September 5, 2004

ET to use snail mail?


Is it me, or is this whole idea that we should be looking for message probes from ETIs a tad on the absurd side? Essentially, what last week's Nature article suggested, is that it would be much more efficient and reliable for ETIs to send us messages wrapped-up in hardware containers. Radio signals tend to degrade and disperse over long distances, and it would significantly more efficient to send probes.

Okay, sure. Makes a lot of sense, right?

Well, then where are all the probes? Hell, given the fact that the Galaxy is over 12Gyr old, and that complex life could have originated as long ago as 9Gyr (see Lineweaver), the Galaxy should be covered in these supposed message probes. Given the possibility of self-replicating data probes (a glaring oversight in this study), there should be more probes in the Galaxy than there are stars.

More to the point, given the extreme timescales in discussion and the strong possibility of molecular nanotechnology, why don't ETIs just send over themselves via Von Neumann probes?

In other words, this study, like so many others, misses the point about ETIs altogether.
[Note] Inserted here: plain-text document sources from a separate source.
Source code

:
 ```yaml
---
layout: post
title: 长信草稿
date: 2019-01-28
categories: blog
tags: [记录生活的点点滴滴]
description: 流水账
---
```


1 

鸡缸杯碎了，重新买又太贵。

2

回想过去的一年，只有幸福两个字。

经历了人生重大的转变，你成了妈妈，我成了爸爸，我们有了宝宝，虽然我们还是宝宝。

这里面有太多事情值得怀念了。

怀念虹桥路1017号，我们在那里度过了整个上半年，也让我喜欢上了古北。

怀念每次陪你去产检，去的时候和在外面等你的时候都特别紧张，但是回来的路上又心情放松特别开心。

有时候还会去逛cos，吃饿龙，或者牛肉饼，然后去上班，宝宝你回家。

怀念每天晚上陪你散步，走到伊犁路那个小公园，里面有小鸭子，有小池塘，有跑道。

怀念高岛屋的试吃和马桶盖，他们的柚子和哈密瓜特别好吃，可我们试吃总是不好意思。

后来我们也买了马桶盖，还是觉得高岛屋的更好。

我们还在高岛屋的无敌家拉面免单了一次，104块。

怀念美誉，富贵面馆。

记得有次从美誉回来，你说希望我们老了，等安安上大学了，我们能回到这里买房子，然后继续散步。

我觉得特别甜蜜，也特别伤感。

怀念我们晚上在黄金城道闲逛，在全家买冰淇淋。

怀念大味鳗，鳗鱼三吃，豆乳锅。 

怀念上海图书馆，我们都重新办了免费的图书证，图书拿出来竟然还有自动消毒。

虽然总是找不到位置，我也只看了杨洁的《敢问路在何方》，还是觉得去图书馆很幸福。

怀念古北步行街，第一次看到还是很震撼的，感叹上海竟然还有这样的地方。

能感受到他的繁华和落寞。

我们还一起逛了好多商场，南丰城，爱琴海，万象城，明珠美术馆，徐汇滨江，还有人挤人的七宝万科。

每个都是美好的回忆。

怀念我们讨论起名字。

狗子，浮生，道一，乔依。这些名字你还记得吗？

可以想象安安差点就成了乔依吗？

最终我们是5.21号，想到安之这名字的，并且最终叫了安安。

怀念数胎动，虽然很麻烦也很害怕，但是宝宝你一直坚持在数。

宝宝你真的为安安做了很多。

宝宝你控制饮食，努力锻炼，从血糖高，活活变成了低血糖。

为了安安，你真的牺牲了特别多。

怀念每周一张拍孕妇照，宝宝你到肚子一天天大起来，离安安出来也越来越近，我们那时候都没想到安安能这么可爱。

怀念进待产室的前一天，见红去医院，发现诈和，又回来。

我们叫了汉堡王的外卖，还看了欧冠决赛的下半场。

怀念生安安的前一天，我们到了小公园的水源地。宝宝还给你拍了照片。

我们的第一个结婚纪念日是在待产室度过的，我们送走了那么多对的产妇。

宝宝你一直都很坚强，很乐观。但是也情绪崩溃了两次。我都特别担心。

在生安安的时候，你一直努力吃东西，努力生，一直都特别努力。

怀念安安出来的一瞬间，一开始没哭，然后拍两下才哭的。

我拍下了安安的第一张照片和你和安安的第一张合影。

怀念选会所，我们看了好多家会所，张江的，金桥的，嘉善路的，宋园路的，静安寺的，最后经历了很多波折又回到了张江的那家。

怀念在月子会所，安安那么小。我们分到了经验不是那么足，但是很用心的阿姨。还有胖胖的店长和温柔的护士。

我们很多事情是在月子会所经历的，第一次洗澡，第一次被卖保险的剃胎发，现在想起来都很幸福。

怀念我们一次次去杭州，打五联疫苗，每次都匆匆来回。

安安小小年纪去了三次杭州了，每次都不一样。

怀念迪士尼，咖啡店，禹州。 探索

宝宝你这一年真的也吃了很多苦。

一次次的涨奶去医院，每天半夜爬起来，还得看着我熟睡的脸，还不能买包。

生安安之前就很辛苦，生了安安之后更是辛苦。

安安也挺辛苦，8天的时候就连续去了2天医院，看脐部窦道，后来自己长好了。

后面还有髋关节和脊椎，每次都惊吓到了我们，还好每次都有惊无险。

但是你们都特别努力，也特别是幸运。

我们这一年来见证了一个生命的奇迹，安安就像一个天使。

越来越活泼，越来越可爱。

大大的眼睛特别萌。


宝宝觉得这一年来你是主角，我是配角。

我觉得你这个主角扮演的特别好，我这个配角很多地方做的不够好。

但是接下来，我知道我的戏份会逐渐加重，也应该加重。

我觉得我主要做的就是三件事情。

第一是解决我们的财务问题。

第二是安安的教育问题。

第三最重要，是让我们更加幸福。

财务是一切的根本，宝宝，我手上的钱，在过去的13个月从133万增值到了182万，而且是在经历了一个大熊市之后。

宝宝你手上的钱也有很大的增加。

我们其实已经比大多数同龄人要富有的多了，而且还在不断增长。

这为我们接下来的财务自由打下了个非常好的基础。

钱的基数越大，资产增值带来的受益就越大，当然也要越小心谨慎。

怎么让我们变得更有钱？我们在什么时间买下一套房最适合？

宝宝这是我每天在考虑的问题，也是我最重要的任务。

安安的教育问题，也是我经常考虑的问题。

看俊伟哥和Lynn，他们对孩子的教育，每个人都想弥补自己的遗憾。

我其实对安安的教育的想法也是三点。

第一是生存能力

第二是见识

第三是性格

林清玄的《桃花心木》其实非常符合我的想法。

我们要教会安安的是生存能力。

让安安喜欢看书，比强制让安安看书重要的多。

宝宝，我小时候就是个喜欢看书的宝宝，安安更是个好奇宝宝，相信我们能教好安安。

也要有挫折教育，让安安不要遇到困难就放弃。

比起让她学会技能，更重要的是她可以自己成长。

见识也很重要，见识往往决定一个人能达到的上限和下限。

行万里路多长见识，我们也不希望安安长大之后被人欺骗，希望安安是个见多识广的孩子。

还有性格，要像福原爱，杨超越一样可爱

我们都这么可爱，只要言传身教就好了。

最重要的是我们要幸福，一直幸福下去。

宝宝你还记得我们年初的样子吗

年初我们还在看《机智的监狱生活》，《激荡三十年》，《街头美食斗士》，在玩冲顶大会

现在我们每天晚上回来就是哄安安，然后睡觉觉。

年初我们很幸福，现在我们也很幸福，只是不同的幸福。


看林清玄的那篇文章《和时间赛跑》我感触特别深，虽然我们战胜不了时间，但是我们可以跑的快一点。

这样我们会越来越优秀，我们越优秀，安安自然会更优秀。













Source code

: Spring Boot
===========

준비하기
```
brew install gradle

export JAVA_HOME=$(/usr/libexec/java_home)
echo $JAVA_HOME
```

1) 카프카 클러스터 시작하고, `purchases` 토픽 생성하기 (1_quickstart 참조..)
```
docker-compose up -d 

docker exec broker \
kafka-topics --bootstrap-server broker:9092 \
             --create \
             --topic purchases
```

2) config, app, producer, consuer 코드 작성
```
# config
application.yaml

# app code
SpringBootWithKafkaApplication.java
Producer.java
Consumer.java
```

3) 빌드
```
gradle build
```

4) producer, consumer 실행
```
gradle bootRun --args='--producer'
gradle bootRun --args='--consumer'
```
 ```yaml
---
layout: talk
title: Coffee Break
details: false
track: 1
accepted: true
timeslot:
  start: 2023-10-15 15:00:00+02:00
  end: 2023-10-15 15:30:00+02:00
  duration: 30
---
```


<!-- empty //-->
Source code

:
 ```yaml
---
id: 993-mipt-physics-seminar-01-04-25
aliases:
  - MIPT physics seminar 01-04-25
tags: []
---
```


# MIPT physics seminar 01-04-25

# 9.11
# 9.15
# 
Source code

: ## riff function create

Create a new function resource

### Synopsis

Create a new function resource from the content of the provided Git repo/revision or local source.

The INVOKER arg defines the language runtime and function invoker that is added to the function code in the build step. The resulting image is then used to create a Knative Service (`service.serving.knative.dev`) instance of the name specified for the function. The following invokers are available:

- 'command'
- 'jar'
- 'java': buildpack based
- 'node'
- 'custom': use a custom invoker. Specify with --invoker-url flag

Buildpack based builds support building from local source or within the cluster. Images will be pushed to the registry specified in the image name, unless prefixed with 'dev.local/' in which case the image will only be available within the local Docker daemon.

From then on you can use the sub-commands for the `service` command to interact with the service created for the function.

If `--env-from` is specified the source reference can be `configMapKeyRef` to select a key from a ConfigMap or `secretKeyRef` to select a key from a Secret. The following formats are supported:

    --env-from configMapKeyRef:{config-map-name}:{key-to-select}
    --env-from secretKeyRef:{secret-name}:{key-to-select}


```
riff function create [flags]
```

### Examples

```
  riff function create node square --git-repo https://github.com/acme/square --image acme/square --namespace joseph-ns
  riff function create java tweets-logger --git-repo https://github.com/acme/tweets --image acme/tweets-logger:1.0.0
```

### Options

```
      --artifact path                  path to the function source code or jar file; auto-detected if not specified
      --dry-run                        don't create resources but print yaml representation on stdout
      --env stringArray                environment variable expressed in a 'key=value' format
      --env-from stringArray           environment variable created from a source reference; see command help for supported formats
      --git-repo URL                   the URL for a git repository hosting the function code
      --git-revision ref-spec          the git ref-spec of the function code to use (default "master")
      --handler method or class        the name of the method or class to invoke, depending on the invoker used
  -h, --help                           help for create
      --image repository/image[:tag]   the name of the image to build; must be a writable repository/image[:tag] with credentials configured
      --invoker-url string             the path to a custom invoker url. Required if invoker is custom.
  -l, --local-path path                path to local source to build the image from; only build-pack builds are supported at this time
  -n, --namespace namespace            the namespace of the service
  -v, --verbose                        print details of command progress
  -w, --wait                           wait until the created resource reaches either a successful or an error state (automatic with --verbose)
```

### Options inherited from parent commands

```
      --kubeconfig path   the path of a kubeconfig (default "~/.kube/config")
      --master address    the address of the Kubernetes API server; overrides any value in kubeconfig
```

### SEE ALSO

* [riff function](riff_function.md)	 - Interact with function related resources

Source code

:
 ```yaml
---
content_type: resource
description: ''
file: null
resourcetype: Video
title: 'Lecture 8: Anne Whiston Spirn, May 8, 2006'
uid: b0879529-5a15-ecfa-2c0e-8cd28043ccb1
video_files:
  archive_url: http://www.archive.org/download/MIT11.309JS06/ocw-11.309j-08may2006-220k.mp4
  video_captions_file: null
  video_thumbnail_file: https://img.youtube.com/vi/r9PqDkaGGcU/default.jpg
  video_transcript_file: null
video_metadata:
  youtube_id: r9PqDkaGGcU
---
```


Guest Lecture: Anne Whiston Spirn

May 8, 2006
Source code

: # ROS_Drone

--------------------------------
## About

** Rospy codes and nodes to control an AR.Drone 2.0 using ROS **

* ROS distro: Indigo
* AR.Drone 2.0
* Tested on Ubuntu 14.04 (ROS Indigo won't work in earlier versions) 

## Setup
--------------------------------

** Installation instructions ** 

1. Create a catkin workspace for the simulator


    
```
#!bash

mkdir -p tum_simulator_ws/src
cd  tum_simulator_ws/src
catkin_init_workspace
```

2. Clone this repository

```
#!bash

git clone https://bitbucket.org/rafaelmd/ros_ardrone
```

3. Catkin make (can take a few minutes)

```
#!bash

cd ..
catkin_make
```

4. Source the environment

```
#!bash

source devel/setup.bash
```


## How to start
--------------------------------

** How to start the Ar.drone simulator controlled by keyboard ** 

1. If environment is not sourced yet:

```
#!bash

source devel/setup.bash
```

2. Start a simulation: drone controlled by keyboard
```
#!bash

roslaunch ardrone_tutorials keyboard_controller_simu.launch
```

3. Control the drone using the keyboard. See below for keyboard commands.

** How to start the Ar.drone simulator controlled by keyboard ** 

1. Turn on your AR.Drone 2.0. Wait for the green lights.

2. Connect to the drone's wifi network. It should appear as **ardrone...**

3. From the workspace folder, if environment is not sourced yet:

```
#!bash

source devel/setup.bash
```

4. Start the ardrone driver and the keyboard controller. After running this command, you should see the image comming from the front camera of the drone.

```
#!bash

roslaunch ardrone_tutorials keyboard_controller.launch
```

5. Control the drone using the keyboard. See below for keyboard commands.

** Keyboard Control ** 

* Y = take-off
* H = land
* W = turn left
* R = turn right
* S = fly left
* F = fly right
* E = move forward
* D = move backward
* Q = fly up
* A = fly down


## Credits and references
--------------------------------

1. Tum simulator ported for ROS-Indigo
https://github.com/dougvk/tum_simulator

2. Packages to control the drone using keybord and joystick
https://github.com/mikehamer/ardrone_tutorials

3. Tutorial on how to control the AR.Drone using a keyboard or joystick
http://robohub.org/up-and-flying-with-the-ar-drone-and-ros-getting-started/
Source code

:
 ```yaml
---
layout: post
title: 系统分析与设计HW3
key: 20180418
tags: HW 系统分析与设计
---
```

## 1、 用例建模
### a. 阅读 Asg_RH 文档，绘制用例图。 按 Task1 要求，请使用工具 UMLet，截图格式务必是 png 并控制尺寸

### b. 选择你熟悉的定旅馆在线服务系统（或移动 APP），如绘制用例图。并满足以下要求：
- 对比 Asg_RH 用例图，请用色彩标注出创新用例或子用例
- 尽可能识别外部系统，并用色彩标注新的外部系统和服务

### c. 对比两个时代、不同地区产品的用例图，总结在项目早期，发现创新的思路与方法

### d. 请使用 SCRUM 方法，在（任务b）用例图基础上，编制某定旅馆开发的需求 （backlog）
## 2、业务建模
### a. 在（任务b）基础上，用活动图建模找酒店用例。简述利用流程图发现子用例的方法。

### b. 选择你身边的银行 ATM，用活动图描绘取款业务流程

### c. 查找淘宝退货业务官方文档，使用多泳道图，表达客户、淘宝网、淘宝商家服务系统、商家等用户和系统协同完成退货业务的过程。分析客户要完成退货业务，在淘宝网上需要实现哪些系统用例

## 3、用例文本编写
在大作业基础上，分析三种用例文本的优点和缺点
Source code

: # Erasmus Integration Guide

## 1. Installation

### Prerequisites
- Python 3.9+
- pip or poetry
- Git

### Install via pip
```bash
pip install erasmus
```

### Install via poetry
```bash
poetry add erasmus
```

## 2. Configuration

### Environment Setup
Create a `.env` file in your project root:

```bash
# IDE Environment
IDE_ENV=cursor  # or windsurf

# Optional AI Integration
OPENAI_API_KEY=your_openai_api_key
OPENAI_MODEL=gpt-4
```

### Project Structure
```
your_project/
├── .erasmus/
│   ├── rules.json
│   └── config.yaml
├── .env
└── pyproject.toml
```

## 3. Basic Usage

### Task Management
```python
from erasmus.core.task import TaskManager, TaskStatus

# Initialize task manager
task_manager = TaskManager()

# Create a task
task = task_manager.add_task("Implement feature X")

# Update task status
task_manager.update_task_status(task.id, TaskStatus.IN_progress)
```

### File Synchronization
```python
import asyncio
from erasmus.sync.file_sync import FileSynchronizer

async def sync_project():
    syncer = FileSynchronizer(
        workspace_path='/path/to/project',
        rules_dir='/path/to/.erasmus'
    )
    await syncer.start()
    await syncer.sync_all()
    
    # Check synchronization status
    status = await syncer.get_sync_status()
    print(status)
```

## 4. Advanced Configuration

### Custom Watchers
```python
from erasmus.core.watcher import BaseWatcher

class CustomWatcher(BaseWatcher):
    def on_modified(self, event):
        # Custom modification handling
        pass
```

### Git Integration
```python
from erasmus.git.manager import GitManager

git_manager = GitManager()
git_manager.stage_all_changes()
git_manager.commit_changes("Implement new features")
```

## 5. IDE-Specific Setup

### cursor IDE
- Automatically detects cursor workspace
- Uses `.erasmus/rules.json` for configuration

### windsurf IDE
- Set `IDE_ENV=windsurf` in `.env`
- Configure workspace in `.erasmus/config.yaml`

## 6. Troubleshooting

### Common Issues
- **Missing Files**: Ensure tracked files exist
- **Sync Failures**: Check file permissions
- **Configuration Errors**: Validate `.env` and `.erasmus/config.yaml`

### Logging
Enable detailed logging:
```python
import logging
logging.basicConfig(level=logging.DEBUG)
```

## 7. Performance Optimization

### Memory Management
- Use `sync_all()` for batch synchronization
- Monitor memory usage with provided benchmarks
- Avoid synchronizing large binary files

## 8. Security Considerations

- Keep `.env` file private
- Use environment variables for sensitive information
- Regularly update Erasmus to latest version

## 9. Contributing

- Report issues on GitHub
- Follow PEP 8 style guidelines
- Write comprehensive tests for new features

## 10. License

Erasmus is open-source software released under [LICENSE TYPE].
The work of SETI is important, but only insofar as a) it will continue to provide us with evidence which shows us that nobody's out there (yes, yes, I know, absence of evidence is not evidence of absence, but in this case it's an interesting data point that we have to go on), and b) we have little choice but to hope that we're not alone and that we're living in a linearly interesting point in universal history when ETIs first start to branch out into the Galaxy (i.e. we're alive during the opening salvo of a universal phase transition for intelligence).

But ultimately, until SETI and other researchers start talking in a sensible language about our situation, and start addressing the obvious hard problems about intelligent life in the Galaxy, I will be less than interested.